Call of Duty Black Ops 4 has just been released and this time around, Treyarch and Activision appear to have put some effort into its PC version. Treyarch has worked together with Beenox in order to develop the PC version which according to Beenox is not a console port but a separate build that was built simultaneously with its console counterpart. As such, it’s time now to benchmark it and see how it performs on the PC platform.
For this PC Performance Analysis, we used an Intel i7 4930K (overclocked at 4.2Ghz) with 8GB RAM, AMD’s Radeon RX580 and RX Vega 64, NVIDIA’s GTX980Ti and GTX690, Windows 10 64-bit and the latest version of the GeForce (416.34) and Catalyst drivers (18.10.1). NVIDIA has already included an SLI profile for this game, meaning that you won’t have to mess around with third-party programs in order to enable it.
Beenox has implemented a wide range of graphics settings. PC gamers can adjust the quality of Textures, Texture Filtering, Special Effects, Models, Static Reflections, Screen Space Reflection, Object View Distance, Shadows, Dynamic Shadows, Special Effects Shadows, Weapon Shadow, Global Illumination, Anti-Aliasing, Ambient Occlusion, Motion Blur, Subsurface Scattering and Order Independent Transparency. There are also lots of settings for mouse and keyboard, and there is a FOV slider.
Call of Duty Black Ops 4 comes with a Zombies mode, various Multiplayer modes and Blackout (battle royale mode). Unfortunately there isn’t any benchmark tool however, it appears that the most demanding mode is Blackout so that’s what we’ve tested. If you can run Blackout without any issues, you’ll be more than fine in all other modes. Also, for our CPU benchmarks we lowered our resolution at 720p and the resolution scaler at 50% so we could avoid any possible GPU bottlenecks.

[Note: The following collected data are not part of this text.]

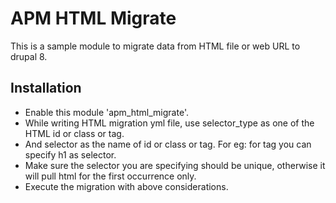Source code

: # APM HTML Migrate

This is a sample module to migrate data from HTML file or web URL to drupal 8.

## Installation

* Enable this module 'apm_html_migrate'.
* While writing HTML migration yml file, use selector_type as one of the HTML id or class or tag.
* And selector as the name of id or class or tag. For eg: for tag you can specify h1 as selector.
* Make sure the selector you are specifying should be unique, otherwise it will pull html for the first occurrence only. 
* Execute the migration with above considerations.
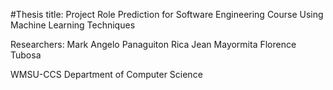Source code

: 
#Thesis title: Project Role Prediction for Software Engineering Course Using Machine Learning Techniques

Researchers:
Mark Angelo Panaguiton
Rica Jean Mayormita
Florence Tubosa

WMSU-CCS
Department of Computer Science
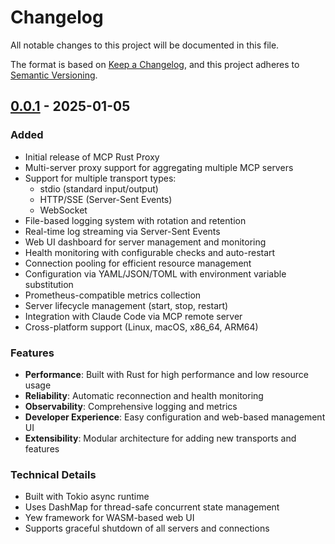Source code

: # Changelog

All notable changes to this project will be documented in this file.

The format is based on [Keep a Changelog](https://keepachangelog.com/en/1.0.0/),
and this project adheres to [Semantic Versioning](https://semver.org/spec/v2.0.0.html).

## [0.0.1] - 2025-01-05

### Added
- Initial release of MCP Rust Proxy
- Multi-server proxy support for aggregating multiple MCP servers
- Support for multiple transport types:
  - stdio (standard input/output)
  - HTTP/SSE (Server-Sent Events)
  - WebSocket
- File-based logging system with rotation and retention
- Real-time log streaming via Server-Sent Events
- Web UI dashboard for server management and monitoring
- Health monitoring with configurable checks and auto-restart
- Connection pooling for efficient resource management
- Configuration via YAML/JSON/TOML with environment variable substitution
- Prometheus-compatible metrics collection
- Server lifecycle management (start, stop, restart)
- Integration with Claude Code via MCP remote server
- Cross-platform support (Linux, macOS, x86_64, ARM64)

### Features
- **Performance**: Built with Rust for high performance and low resource usage
- **Reliability**: Automatic reconnection and health monitoring
- **Observability**: Comprehensive logging and metrics
- **Developer Experience**: Easy configuration and web-based management UI
- **Extensibility**: Modular architecture for adding new transports and features

### Technical Details
- Built with Tokio async runtime
- Uses DashMap for thread-safe concurrent state management
- Yew framework for WASM-based web UI
- Supports graceful shutdown of all servers and connections

[0.0.1]: https://github.com/zach-source/mcp-rust-proxy/releases/tag/v0.0.1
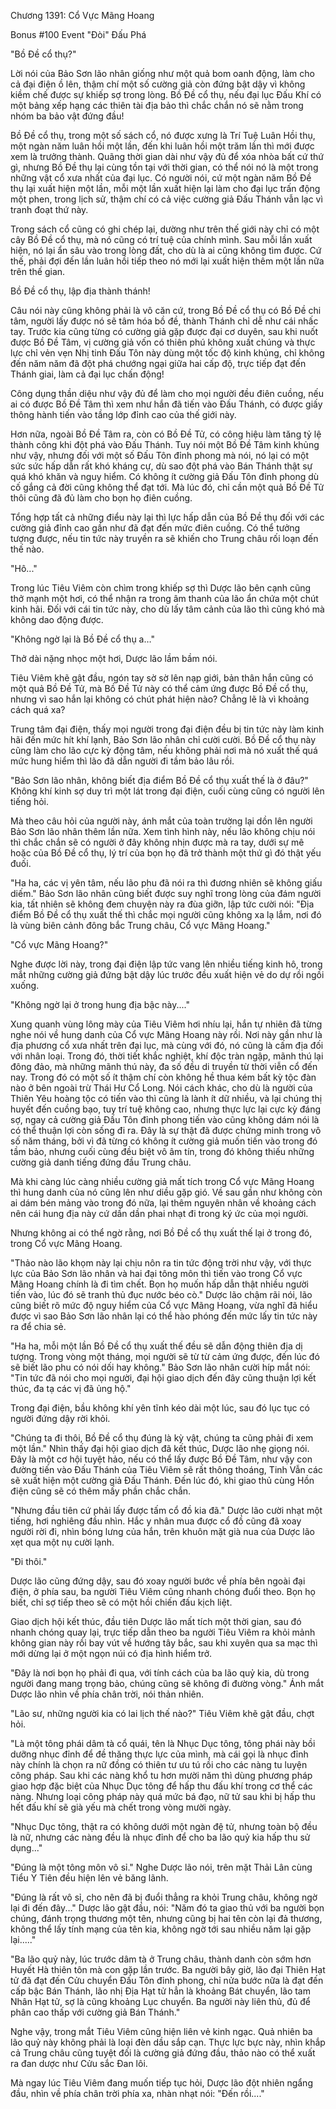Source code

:




Chương 1391: Cổ Vực Mãng Hoang


Bonus #100 Event "Đòi" Đấu Phá

"Bồ Đề cổ thụ?"

Lời nói của Bảo Sơn lão nhân giống như một quả bom oanh động, làm cho cả đại điện ồ lên, thậm chí một số cường giả còn đứng bật dậy vì không kiềm chế được sự khiếp sợ trong lòng. Bồ Đề cổ thụ, nếu đại lục Đấu Khí có một bảng xếp hạng các thiên tài địa bảo thì chắc chắn nó sẽ nằm trong nhóm ba bảo vật đứng đầu!

Bồ Đề cổ thụ, trong một số sách cổ, nó được xưng là Trí Tuệ Luân Hồi thụ, một ngàn năm luân hồi một lần, đến khi luân hồi một trăm lần thì mới được xem là trưởng thành. Quãng thời gian dài như vậy đủ để xóa nhòa bất cứ thứ gì, nhưng Bồ Đề thụ lại cùng tồn tại với thời gian, có thể nói nó là một trong những vật cổ xưa nhất của đại lục. Có người nói, cứ một ngàn năm Bồ Đề thụ lại xuất hiện một lần, mỗi một lần xuất hiện lại làm cho đại lục trấn động một phen, trong lịch sử, thậm chí có cả việc cường giả Đấu Thánh vẫn lạc vì tranh đoạt thứ này.

Trong sách cổ cũng có ghi chép lại, dường như trên thế giới này chỉ có một cây Bồ Đề cổ thụ, mà nó cũng có trí tuệ của chính mình. Sau mỗi lần xuất hiện, nó lại ẩn sâu vào trong lòng đất, cho dù là ai cũng không tìm được. Cứ thế, phải đợi đến lần luân hồi tiếp theo nó mới lại xuất hiện thêm một lần nữa trên thế gian.

Bồ Đề cổ thụ, lập địa thành thánh!

Câu nói này cũng không phải là vô căn cứ, trong Bồ Đề cổ thụ có Bồ Đề chi tâm, người lấy được nó sẽ tâm hóa bồ đề, thành Thánh chỉ dễ như cái nhấc tay. Trước kia cũng từng có cường giả gặp được đại cơ duyên, sau khi nuốt được Bồ Đề Tâm, vị cường giả vốn có thiên phú không xuất chúng và thực lực chỉ vẻn vẹn Nhị tinh Đấu Tôn này dùng một tốc độ kinh khủng, chỉ không đến năm năm đã đột phá chướng ngại giữa hai cấp độ, trực tiếp đạt đến Thánh giai, làm cả đại lục chấn động!

Công dụng thần diệu như vậy đủ để làm cho mọi người đều điên cuồng, nếu ai có được Bồ Đề Tâm thì xem như hắn đã tiến vào Đấu Thánh, có được giấy thông hành tiến vào tầng lớp đỉnh cao của thế giới này.

Hơn nữa, ngoài Bồ Đề Tâm ra, còn có Bồ Đề Tử, có công hiệu làm tăng tỷ lệ thành công khi đột phá vào Đấu Thánh. Tuy nói một Bồ Đề Tâm kinh khủng như vậy, nhưng đối với một số Đấu Tôn đỉnh phong mà nói, nó lại có một sức sức hấp dẫn rất khó kháng cự, dù sao đột phá vào Bán Thánh thật sự quá khó khăn và nguy hiểm. Có không ít cường giả Đấu Tôn đỉnh phong dù cố gắng cả đời cũng không thể đạt tới. Mà lúc đó, chỉ cần một quả Bồ Đề Tử thôi cũng đã đủ làm cho bọn họ điên cuồng.

Tổng hợp tất cả những điểu này lại thì lực hấp dẫn của Bồ Đề thụ đối với các cường giả đỉnh cao gần như đã đạt đến mức điên cuồng. Có thể tưởng tượng được, nếu tin tức này truyền ra sẽ khiến cho Trung châu rối loạn đến thế nào.

"Hô..."

Trong lúc Tiêu Viêm còn chìm trong khiếp sợ thì Dược lão bên cạnh cũng thở mạnh một hơi, có thể nhận ra trong âm thanh của lão ẩn chứa một chút kinh hãi. Đối với cái tin tức này, cho dù lấy tâm cảnh của lão thì cũng khó mà không dao động được.

"Không ngờ lại là Bồ Đề cổ thụ a…"

Thở dài nặng nhọc một hơi, Dược lão lầm bầm nói.

Tiêu Viêm khẽ gật đầu, ngón tay sờ sờ lên nạp giới, bản thân hắn cũng có một quả Bồ Đề Tử, mà Bồ Đề Tử này có thể cảm ứng được Bồ Đề cổ thụ, nhưng vì sao hắn lại không có chút phát hiện nào? Chẳng lẽ là vì khoảng cách quá xa?

Trung tâm đại điện, thấy mọi người trong đại điện đều bị tin tức này làm kinh hãi đến mức hít khí lạnh, Bảo Sơn lão nhân chỉ cười cười. Bồ Đề cổ thụ này cũng làm cho lão cực kỳ động tâm, nếu không phải nơi mà nó xuất thế quá mức hung hiểm thì lão đã dẫn người đi tầm bảo lâu rồi.

"Bảo Sơn lão nhân, không biết địa điểm Bồ Đề cổ thụ xuất thế là ở đâu?" Không khí kinh sợ duy trì một lát trong đại điện, cuối cùng cũng có người lên tiếng hỏi.

Mà theo câu hỏi của người này, ánh mắt của toàn trường lại dồn lên người Bảo Sơn lão nhân thêm lần nữa. Xem tình hình này, nếu lão không chịu nói thì chắc chắn sẽ có người ở đây không nhịn được mà ra tay, dưới sự mê hoặc của Bồ Đề cổ thụ, lý trí của bọn họ đã trở thành một thứ gì đó thật yếu đuối.

"Ha ha, các vị yên tâm, nếu lão phu đã nói ra thì đương nhiên sẽ không giấu diếm." Bảo Sơn lão nhân cũng biết được suy nghĩ trong lòng của đám người kia, tất nhiên sẽ không đem chuyện này ra đùa giỡn, lập tức cười nói: "Địa điểm Bồ Đề cổ thụ xuất thế thì chắc mọi người cũng không xa lạ lắm, nơi đó là vùng biên cảnh đông bắc Trung châu, Cổ vực Mãng Hoang."

"Cổ vực Mãng Hoang?"

Nghe được lời này, trong đại điện lập tức vang lên nhiều tiếng kinh hô, trong mắt những cường giả đứng bật dậy lúc trước đều xuất hiện vẻ do dự rồi ngồi xuống.

"Không ngờ lại ở trong hung địa bậc này...."

Xung quanh vùng lông mày của Tiêu Viêm hơi nhíu lại, hắn tự nhiên đã từng nghe nói về hung danh của Cổ vực Mãng Hoang này rồi. Nơi này gần như là địa phương cổ xưa nhất trên đại lục, mà cùng với đó, nó cũng là cấm địa đối với nhân loại. Trong đó, thời tiết khắc nghiệt, khí độc tràn ngập, mãnh thú lại đông đảo, mà những mãnh thú này, đa số đều di truyền từ thời viễn cổ đến nay. Trong đó có một số ít thậm chí còn không hề thua kém bất kỳ tộc đàn nào ở bên ngoài trừ Thái Hư Cổ Long. Nói cách khác, cho dù là người của Thiên Yêu hoàng tộc có tiến vào thì cũng là lành ít dữ nhiều, và lại chúng thị huyết đến cuồng bạo, tuy trí tuệ không cao, nhưng thực lực lại cực kỳ đáng sợ, ngay cả cường giả Đấu Tôn đỉnh phong tiến vào cũng không dám nói là có thể thuận lợi còn sống đi ra. Đây là sự thật đã được chứng minh trong vô số năm tháng, bởi vì đã từng có không ít cường giả muốn tiến vào trong đó tầm bảo, nhưng cuối cùng đều biệt vô âm tín, trong đó không thiếu những cường giả danh tiếng đứng đầu Trung châu.

Mà khi càng lúc càng nhiều cường giả mất tích trong Cổ vực Mãng Hoang thì hung danh của nó cũng lên như diều gặp gió. Về sau gần như không còn ai dám bén mảng vào trong đó nữa, lại thêm nguyên nhân về khoảng cách nên cái hung địa này cứ dần dần phai nhạt đi trong ký ức của mọi người.

Nhưng không ai có thể ngờ rằng, nơi Bồ Đề cổ thụ xuất thế lại ở trong đó, trong Cổ vực Mãng Hoang.

"Thảo nào lão khọm này lại chịu nôn ra tin tức động trời như vậy, với thực lực của Bảo Sơn lão nhân và hai đại tông môn thì tiến vào trong Cổ vực Mãng Hoang chính là đi tìm chết. Bọn họ muốn hấp dẫn thật nhiều người tiến vào, lúc đó sẽ tranh thủ đục nước béo cò." Dược lão chậm rãi nói, lão cũng biết rõ mức độ nguy hiểm của Cổ vực Mãng Hoang, vừa nghĩ đã hiểu được vì sao Bảo Sơn lão nhân lại có thể hào phóng đến mức lấy tin tức này ra để chia sẻ.

"Ha ha, mỗi một lần Bồ Đề cổ thụ xuất thế đều sẽ dẫn động thiên địa dị tượng. Trong vòng một tháng, mọi người sẽ từ từ cảm ứng được, đến lúc đó sẽ biết lão phu có nói dối hay không." Bảo Sơn lão nhân cười híp mắt nói: "Tin tức đã nói cho mọi người, đại hội giao dịch đến đây cũng thuận lợi kết thúc, đa tạ các vị đã ủng hộ."

Trong đại điện, bầu không khí yên tĩnh kéo dài một lúc, sau đó lục tục có người đứng dậy rời khỏi.

"Chúng ta đi thôi, Bồ Đề cổ thụ đúng là kỳ vật, chúng ta cũng phải đi xem một lần." Nhìn thấy đại hội giao dịch đã kết thúc, Dược lão nhẹ giọng nói. Đây là một cơ hội tuyệt hảo, nếu có thể lấy được Bồ Đề Tâm, như vậy con đường tiến vào Đấu Thánh của Tiêu Viêm sẽ rất thông thoáng, Tinh Vẫn các sẽ xuất hiện một cường giả Đấu Thánh. Đến lúc đó, khi giao thủ cùng Hồn điện cũng sẽ có thêm mấy phần chắc chắn.

"Nhưng đầu tiên cứ phải lấy được tấm cổ đồ kia đã." Dược lão cười nhạt một tiếng, hơi nghiêng đầu nhìn. Hắc y nhân mua được cổ đồ cũng đã xoay người rời đi, nhìn bóng lưng của hắn, trên khuôn mặt già nua của Dược lão xẹt qua một nụ cười lạnh.

"Đi thôi."

Dược lão cũng đứng dậy, sau đó xoay người bước về phía bên ngoài đại điện, ở phía sau, ba người Tiêu Viêm cũng nhanh chóng đuổi theo. Bọn họ biết, chỉ sợ tiếp theo sẽ có một hồi chiến đấu kịch liệt.

Giao dịch hội kết thúc, đầu tiên Dược lão mất tích một thời gian, sau đó nhanh chóng quay lại, trực tiếp dẫn theo ba người Tiêu Viêm ra khỏi mảnh không gian này rồi bay vút về hướng tây bắc, sau khi xuyên qua sa mạc thì mới dừng lại ở một ngọn núi có địa hình hiểm trở.

"Đây là nơi bọn họ phải đi qua, với tính cách của ba lão quỷ kia, dù trong người đang mang trọng bảo, chúng cũng sẽ không đi đường vòng." Ánh mắt Dược lão nhìn về phía chân trời, nói thản nhiên.

"Lão sư, những người kia có lai lịch thế nào?" Tiêu Viêm khẽ gật đầu, chợt hỏi.

"Là một tông phái dâm tà cổ quái, tên là Nhục Dục tông, tông phái này bồi dưỡng nhục đỉnh để đề thăng thực lực của mình, mà cái gọi là nhục đỉnh này chính là chọn ra nữ đồng có thiên tư ưu tú rồi cho các nàng tu luyện công pháp. Sau khi các nàng khổ tu hơn mười năm thì dùng phương pháp giao hợp đặc biệt của Nhục Dục tông để hấp thu đấu khí trong cơ thể các nàng. Nhưng loại công pháp này quá mức bá đạo, nữ tử sau khi bị hấp thu hết đấu khí sẽ già yếu mà chết trong vòng mười ngày.

"Nhục Dục tông, thật ra có không dưới một ngàn đệ tử, nhưng toàn bộ đều là nữ, nhưng các nàng đều là nhục đỉnh để cho ba lão quỷ kia hấp thu sử dụng..."

"Đúng là một tông môn vô sỉ." Nghe Dược lão nói, trên mặt Thải Lân cùng Tiểu Y Tiên đều hiện lên vẻ băng lãnh.

"Đúng là rất vô sỉ, cho nên đã bị đuổi thẳng ra khỏi Trung châu, không ngờ lại đi đến đây..." Dược lão gật đầu, nói: "Năm đó ta giao thủ với ba người bọn chúng, đánh trọng thương một tên, nhưng cũng bị hai tên còn lại đả thương, không thể lấy tính mạng của tên kia, không ngờ tới sau nhiều năm lại gặp lại....."

"Ba lão quỷ này, lúc trước dâm tà ở Trung châu, thành danh còn sớm hơn Huyết Hà thiên tôn mà con gặp lần trước. Ba người bây giờ, lão đại Thiên Hạt tử đã đạt đến Cửu chuyển Đấu Tôn đỉnh phong, chỉ nửa bước nữa là đạt đến cấp bậc Bán Thánh, lão nhị Địa Hạt tử hẳn là khoảng Bát chuyển, lão tam Nhân Hạt tử, sợ là cũng khoảng Lục chuyển. Ba người này liên thủ, đủ để phân cao thấp với cường giả Bán Thánh."

Nghe vậy, trong mắt Tiêu Viêm cũng hiện liên vẻ kinh ngạc. Quả nhiên ba lão quỷ này không phải là loại đèn dầu sắp cạn. Thực lực bực này, nhìn khắp cả Trung châu cũng tuyệt đối là cường giả đứng đầu, thảo nào có thể xuất ra đan dược như Cửu sắc Đan lôi.

Mà ngay lúc Tiêu Viêm đang muốn tiếp tục hỏi, Dược lão đột nhiên ngẩng đầu, nhìn về phía chân trời phía xa, nhàn nhạt nói: "Đến rồi...."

In order to find out how the game performs on a variety of CPUs, we simulated a dual-core and a quad-core CPU. With Hyper Threading enabled, our simulated dual-core was able to run Blackout with constant 60fps. Surprisingly enough, Hyper Threading brought significant performance improvements in both our six-core and simulated quad-core systems. As such, and similarly to Assassin’s Creed Odyssey, we strongly suggest enabling it.
While the game comes with lots of graphics settings, our NVIDIA GTX980Ti, AMD Radeon RX580 and AMD Radeon RX Vega 64 had no trouble at all running the game at 1080p on Very High settings. SLI scaling appears to be great and our GTX690 was able to offer a smooth experience (though we had to lower Textures to Low in order to avoid any possible VRAM limitation).
As we’ve seen with numerous titles on our test system, NVIDIA’s GPUs run better at low resolutions (mainly due to the extra CPU overhead that comes with AMD’s DX11 drivers). Still, at 1080p the AMD Radeon RX Vega 64 was able to offer a small boost over the GTX980Ti. At 1440p, the gap got bigger between these two GPUs as we were GPU-limited for the entire time. At 4K, the GTX980Ti was unable to come close to a 30fps experience, something that was possible with the AMD Radeon RX Vega 64 (though I’m pretty sure that no one will prefer playing Black Ops 4 with only 30fps).
Do note that the game appears to be bugged right now on NVIDIA’s GPUs when changing resolutions while playing. Below you can find two screenshots from the Asylum area when we changed the resolution from 720p to 1080p.
And here are two screenshots from the same area at 1440p after restarting the game. As you can clearly see, there is a tremendous performance difference between them. So be warned NVIDIA users and avoid changing resolution while you are playing the game.
Graphics wise, the game looks similar to its open beta build. While there are some low-quality textures, we haven’t witnessed those awful textures that were present in the open beta. Things got a bit better, however the game still looks a bit soft, especially when you enable any of the available Anti-Aliasing solutions (SMAA 2TX noticeably blurs the distant objects so we suggest using a higher resolution with or without SMAA). Character models are great and the developers have implemented a cool fade in/fade out LOD solution (instead of having objects changing instantly from low to high quality and vise versa).
All in all, Call of Duty Black Ops 4 works like a charm on the PC. Beenox has done an incredible work and Black Ops 4 runs smoothly on a wide range of PC configurations. The game also comes with a wide range of options, feels great with mouse+keyboard, and we did not experience any crashes. It’s just sad that its visuals are not as groundbreaking as they were in previous Call of Duty games (there was a time when each and every new Call of Duty game offered gorgeous visuals). Still, Black Ops 4 is well optimized on the PC platform and perhaps that’s what counts at the end of the day.